The prosecutor in fact argued to the jury that it was the EIA test results themselves that proved that the complainant's testimony was credible. Without the EIA test results, the jury would have seen this as a case about a child who told several substantially conflicting versions of events, none of which had any objective corroboration. With the EIA test results, the jury was presented with “scientific proof” that the child must be telling the truth. It is difficult to imagine greater prejudice from the admission of the unreliable test results.

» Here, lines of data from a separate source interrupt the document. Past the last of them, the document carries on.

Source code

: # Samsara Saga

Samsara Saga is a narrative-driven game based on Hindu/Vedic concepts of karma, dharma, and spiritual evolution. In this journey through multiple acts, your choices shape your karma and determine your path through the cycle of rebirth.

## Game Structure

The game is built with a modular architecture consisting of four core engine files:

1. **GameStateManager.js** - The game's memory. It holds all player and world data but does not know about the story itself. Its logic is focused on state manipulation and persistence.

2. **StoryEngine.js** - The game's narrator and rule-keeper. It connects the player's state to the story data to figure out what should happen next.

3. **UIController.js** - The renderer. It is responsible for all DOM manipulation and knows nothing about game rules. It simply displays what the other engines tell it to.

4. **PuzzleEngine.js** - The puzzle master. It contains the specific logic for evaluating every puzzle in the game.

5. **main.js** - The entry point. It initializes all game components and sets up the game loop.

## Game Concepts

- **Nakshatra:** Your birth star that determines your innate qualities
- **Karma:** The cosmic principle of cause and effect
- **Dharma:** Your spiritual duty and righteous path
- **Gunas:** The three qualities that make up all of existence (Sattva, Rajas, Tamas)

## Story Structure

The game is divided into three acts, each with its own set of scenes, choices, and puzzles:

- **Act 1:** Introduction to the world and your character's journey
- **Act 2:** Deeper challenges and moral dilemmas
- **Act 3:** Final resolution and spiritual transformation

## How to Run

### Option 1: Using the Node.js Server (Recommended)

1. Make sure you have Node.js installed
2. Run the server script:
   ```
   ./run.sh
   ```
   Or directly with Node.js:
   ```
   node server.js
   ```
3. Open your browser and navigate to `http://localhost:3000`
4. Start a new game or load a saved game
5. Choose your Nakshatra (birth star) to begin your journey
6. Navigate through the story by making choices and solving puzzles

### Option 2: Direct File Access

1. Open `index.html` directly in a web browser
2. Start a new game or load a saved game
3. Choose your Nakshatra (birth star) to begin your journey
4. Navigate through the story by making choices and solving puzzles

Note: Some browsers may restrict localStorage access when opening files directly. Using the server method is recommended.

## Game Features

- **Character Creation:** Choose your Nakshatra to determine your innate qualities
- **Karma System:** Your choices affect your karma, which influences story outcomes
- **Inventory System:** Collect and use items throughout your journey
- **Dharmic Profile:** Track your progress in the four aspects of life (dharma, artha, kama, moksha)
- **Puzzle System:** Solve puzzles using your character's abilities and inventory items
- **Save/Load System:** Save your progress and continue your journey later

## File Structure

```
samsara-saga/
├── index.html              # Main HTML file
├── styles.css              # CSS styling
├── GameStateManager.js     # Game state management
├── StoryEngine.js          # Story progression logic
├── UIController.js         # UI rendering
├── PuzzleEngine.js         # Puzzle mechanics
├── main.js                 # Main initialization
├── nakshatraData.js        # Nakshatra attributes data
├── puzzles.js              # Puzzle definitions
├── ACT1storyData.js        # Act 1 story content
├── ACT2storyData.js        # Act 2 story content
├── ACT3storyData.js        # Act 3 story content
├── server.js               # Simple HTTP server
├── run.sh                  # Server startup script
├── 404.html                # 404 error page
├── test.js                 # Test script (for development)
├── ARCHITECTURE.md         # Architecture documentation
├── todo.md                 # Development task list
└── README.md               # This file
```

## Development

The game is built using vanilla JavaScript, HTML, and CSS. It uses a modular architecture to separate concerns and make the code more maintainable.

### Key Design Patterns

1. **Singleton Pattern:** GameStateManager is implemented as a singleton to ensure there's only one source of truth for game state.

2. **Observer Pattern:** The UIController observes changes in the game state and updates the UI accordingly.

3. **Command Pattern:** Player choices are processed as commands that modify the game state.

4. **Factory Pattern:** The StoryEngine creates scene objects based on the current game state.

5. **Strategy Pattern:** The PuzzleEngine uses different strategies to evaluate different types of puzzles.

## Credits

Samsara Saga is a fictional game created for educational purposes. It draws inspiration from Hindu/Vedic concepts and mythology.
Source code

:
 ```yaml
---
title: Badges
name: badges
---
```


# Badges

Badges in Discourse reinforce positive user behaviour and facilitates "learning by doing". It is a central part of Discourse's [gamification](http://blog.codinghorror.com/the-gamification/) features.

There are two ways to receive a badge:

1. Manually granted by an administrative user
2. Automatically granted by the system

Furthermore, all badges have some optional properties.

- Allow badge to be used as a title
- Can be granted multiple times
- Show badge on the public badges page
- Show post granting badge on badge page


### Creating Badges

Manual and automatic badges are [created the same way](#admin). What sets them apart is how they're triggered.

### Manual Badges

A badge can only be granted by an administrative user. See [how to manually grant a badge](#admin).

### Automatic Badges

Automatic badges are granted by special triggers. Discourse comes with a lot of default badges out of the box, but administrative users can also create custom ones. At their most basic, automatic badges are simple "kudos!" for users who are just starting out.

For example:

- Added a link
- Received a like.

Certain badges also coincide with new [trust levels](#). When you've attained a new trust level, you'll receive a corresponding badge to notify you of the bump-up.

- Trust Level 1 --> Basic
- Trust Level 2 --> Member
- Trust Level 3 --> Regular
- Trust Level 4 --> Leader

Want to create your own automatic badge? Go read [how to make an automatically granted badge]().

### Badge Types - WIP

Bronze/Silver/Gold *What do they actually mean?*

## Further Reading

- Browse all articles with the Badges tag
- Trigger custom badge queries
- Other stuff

        This defendant has been tried twice on these charges, both times without a valid conviction. The EIA test evidence is clearly unreliable, and should not come before a jury. The strong impression made by the record in this case is that the State's evidence, even viewed in the best possible light, cannot establish the defendant's guilt beyond a reasonable doubt. Under such circumstances, the proper result is to reverse the defendant's conviction, not to reverse and remand for a possible third trial. If there is a third trial, the defendant should again make a full and vigorous record opposing the EIA evidence. Perhaps, if there is a next time on this issue, this Court will get it right.


        I am authorized to state that Justice Albright joins in this separate opinion.